Brigitte MARIN* & Dominique BERGER**

* ESPE de l’académie de Créteil, CIRCEFT / brigitte.marin@u-pec.fr

** ESPE de l’académie de Lyon, HESPER / dominique.berger@univ-lyon1.fr

Comme l’illustrent ces actes inauguraux du « Printemps de la recherche en ESPE 2015 », la recherche en éducation est caractérisée par un réel dynamisme qui se traduit par la diversité de ses objets et des cadres de référence sur lesquels elle s’appuie.

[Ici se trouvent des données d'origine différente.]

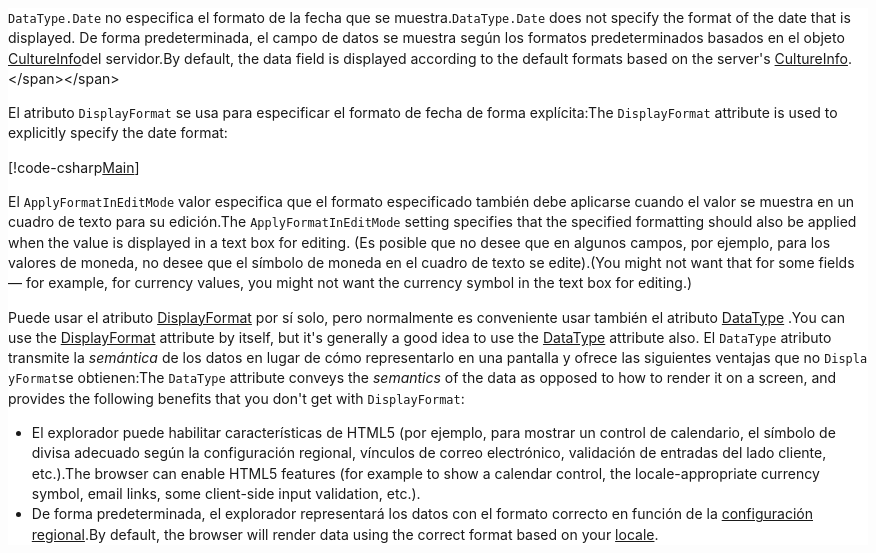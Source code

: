 <span data-ttu-id="5e7e4-138">`DataType.Date` no especifica el formato de la fecha que se muestra.</span><span class="sxs-lookup"><span data-stu-id="5e7e4-138">`DataType.Date` does not specify the format of the date that is displayed.</span></span> <span data-ttu-id="5e7e4-139">De forma predeterminada, el campo de datos se muestra según los formatos predeterminados basados en el objeto [CultureInfo](https://msdn.microsoft.com/library/vstudio/system.globalization.cultureinfo(v=vs.110).aspx)del servidor.</span><span class="sxs-lookup"><span data-stu-id="5e7e4-139">By default, the data field is displayed according to the default formats based on the server's [CultureInfo](https://msdn.microsoft.com/library/vstudio/system.globalization.cultureinfo(v=vs.110).aspx).</span></span>

<span data-ttu-id="5e7e4-140">El atributo `DisplayFormat` se usa para especificar el formato de fecha de forma explícita:</span><span class="sxs-lookup"><span data-stu-id="5e7e4-140">The `DisplayFormat` attribute is used to explicitly specify the date format:</span></span>

[!code-csharp[Main](creating-a-more-complex-data-model-for-an-asp-net-mvc-application/samples/sample2.cs)]

<span data-ttu-id="5e7e4-141">El `ApplyFormatInEditMode` valor especifica que el formato especificado también debe aplicarse cuando el valor se muestra en un cuadro de texto para su edición.</span><span class="sxs-lookup"><span data-stu-id="5e7e4-141">The `ApplyFormatInEditMode` setting specifies that the specified formatting should also be applied when the value is displayed in a text box for editing.</span></span> <span data-ttu-id="5e7e4-142">(Es posible que no desee que en algunos campos, por ejemplo, para los valores de moneda, no desee que el símbolo de moneda en el cuadro de texto se edite).</span><span class="sxs-lookup"><span data-stu-id="5e7e4-142">(You might not want that for some fields — for example, for currency values, you might not want the currency symbol in the text box for editing.)</span></span>

<span data-ttu-id="5e7e4-143">Puede usar el atributo [DisplayFormat](https://msdn.microsoft.com/library/system.componentmodel.dataannotations.displayformatattribute.aspx) por sí solo, pero normalmente es conveniente usar también el atributo [DataType](https://msdn.microsoft.com/library/system.componentmodel.dataannotations.datatypeattribute.aspx) .</span><span class="sxs-lookup"><span data-stu-id="5e7e4-143">You can use the [DisplayFormat](https://msdn.microsoft.com/library/system.componentmodel.dataannotations.displayformatattribute.aspx) attribute by itself, but it's generally a good idea to use the [DataType](https://msdn.microsoft.com/library/system.componentmodel.dataannotations.datatypeattribute.aspx) attribute also.</span></span> <span data-ttu-id="5e7e4-144">El `DataType` atributo transmite la *semántica* de los datos en lugar de cómo representarlo en una pantalla y ofrece las siguientes ventajas que no `DisplayFormat`se obtienen:</span><span class="sxs-lookup"><span data-stu-id="5e7e4-144">The `DataType` attribute conveys the *semantics* of the data as opposed to how to render it on a screen, and provides the following benefits that you don't get with `DisplayFormat`:</span></span>

- <span data-ttu-id="5e7e4-145">El explorador puede habilitar características de HTML5 (por ejemplo, para mostrar un control de calendario, el símbolo de divisa adecuado según la configuración regional, vínculos de correo electrónico, validación de entradas del lado cliente, etc.).</span><span class="sxs-lookup"><span data-stu-id="5e7e4-145">The browser can enable HTML5 features (for example to show a calendar control, the locale-appropriate currency symbol, email links, some client-side input validation, etc.).</span></span>
- <span data-ttu-id="5e7e4-146">De forma predeterminada, el explorador representará los datos con el formato correcto en función de la [configuración regional](https://msdn.microsoft.com/library/vstudio/wyzd2bce.aspx).</span><span class="sxs-lookup"><span data-stu-id="5e7e4-146">By default, the browser will render data using the correct format based on your [locale](https://msdn.microsoft.com/library/vstudio/wyzd2bce.aspx).</span></span>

Au delà du calendrier annuel, le Printemps de la recherche en ESPE est celui de la renaissance et de la refondation de l’école. Ces métaphores, végétale et architecturale, soulignent l’intention du réseau des ESPE de reconduire chaque année cette manifestation scientifique, en la renforçant, pour donner une robustesse croissante aux recherches qui y seront exposées. L’image architecturale dessine les lignes politiques d’un choix de société fondé sur la réduction des inégalités, l’un des principaux objectifs à l’origine de la création des ESPE. C’est pourquoi la visibilité de nos recherches et leur nécessaire vocation cumulative jouent un rôle essentiel dans ce défi collectif.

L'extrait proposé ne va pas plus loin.